◆ **WORK ITEM**
The number of lines below containing the word "targets" is all that should be returned.

(Stored data entries)

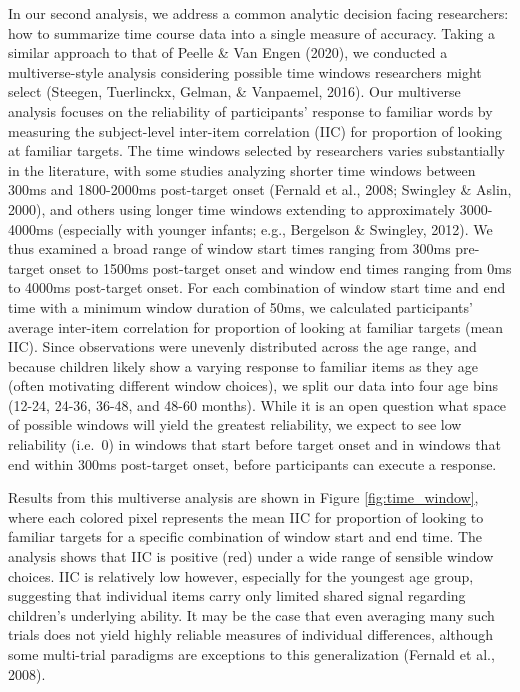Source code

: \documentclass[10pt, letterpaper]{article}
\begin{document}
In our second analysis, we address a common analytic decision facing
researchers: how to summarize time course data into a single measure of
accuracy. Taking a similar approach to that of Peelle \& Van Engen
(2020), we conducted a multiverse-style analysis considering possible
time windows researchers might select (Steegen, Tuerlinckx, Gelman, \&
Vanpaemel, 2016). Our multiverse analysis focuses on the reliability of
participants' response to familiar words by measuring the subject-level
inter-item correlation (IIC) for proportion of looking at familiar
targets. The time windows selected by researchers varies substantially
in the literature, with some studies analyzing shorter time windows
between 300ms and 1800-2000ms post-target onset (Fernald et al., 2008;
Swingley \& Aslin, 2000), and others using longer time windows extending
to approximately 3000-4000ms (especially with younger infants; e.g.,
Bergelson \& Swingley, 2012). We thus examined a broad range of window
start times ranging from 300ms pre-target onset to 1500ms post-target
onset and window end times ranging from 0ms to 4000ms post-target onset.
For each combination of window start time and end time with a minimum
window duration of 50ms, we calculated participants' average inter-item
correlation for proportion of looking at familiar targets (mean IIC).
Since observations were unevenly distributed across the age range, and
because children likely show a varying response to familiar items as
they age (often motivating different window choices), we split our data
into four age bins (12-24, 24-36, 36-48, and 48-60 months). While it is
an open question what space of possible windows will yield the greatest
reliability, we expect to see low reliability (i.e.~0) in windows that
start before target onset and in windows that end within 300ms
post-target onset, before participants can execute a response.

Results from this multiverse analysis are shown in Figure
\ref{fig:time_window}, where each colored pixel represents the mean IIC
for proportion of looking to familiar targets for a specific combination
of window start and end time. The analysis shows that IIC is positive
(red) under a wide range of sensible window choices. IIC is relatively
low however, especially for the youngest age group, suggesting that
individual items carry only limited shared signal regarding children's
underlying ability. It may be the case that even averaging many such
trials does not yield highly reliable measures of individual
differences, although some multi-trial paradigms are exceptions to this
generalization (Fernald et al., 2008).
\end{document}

◆ **SOLUTION TO THE EXERCISE**
3